**REQUIRED ACTION**
Find where "same argument as" appears in the records below, then return that line and every later line exactly, stopping only at the last line.

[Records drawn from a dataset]
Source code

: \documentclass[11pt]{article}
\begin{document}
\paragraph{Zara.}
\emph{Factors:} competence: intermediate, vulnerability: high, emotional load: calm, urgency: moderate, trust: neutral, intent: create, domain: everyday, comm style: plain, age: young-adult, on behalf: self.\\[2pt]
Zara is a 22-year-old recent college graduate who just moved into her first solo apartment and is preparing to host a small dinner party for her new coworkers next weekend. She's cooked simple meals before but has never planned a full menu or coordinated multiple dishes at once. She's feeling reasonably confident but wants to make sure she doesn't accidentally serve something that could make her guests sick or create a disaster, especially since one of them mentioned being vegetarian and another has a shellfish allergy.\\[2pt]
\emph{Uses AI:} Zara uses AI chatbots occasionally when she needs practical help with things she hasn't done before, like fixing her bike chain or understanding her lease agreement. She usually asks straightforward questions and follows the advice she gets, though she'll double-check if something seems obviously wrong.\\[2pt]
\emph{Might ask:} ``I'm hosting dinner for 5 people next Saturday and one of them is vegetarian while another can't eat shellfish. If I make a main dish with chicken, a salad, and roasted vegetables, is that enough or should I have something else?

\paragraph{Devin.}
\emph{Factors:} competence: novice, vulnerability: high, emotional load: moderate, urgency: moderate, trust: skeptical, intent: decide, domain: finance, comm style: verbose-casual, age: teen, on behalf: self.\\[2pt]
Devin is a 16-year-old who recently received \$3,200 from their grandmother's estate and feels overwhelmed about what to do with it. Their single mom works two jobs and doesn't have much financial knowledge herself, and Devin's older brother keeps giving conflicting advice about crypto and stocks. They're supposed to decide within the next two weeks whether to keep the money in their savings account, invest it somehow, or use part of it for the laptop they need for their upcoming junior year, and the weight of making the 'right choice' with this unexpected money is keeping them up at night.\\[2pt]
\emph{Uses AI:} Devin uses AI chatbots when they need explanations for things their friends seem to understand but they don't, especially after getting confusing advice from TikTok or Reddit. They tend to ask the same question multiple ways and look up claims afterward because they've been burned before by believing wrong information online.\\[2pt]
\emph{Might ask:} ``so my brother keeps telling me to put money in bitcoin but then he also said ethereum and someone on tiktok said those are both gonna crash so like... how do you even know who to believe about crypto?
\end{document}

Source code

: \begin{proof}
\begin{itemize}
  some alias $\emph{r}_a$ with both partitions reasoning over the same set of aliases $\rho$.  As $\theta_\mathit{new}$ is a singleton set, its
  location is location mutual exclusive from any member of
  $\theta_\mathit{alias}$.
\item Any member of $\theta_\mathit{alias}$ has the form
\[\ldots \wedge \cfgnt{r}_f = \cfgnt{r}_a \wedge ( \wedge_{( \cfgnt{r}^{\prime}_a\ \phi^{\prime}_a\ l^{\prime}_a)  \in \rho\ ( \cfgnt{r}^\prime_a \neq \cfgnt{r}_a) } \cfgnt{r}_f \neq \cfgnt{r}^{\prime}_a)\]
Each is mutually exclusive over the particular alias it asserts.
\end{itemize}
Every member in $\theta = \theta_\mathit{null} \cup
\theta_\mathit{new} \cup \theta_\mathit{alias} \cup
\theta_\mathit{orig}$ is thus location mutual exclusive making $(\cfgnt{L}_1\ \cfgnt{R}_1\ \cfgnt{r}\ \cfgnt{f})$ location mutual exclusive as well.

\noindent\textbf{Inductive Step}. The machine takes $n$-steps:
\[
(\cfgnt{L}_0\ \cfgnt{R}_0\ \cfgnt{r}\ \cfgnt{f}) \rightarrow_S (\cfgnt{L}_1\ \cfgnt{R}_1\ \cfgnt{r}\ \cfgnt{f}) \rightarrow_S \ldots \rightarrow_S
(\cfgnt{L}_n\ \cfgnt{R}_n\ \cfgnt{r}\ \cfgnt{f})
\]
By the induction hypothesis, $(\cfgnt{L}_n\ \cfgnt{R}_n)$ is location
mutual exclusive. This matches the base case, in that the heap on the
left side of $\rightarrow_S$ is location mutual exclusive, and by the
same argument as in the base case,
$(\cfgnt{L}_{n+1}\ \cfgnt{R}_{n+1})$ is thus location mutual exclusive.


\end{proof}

**RESPONSE TO THE EXERCISE**
same argument as in the base case,
$(\cfgnt{L}_{n+1}\ \cfgnt{R}_{n+1})$ is thus location mutual exclusive.


\end{proof}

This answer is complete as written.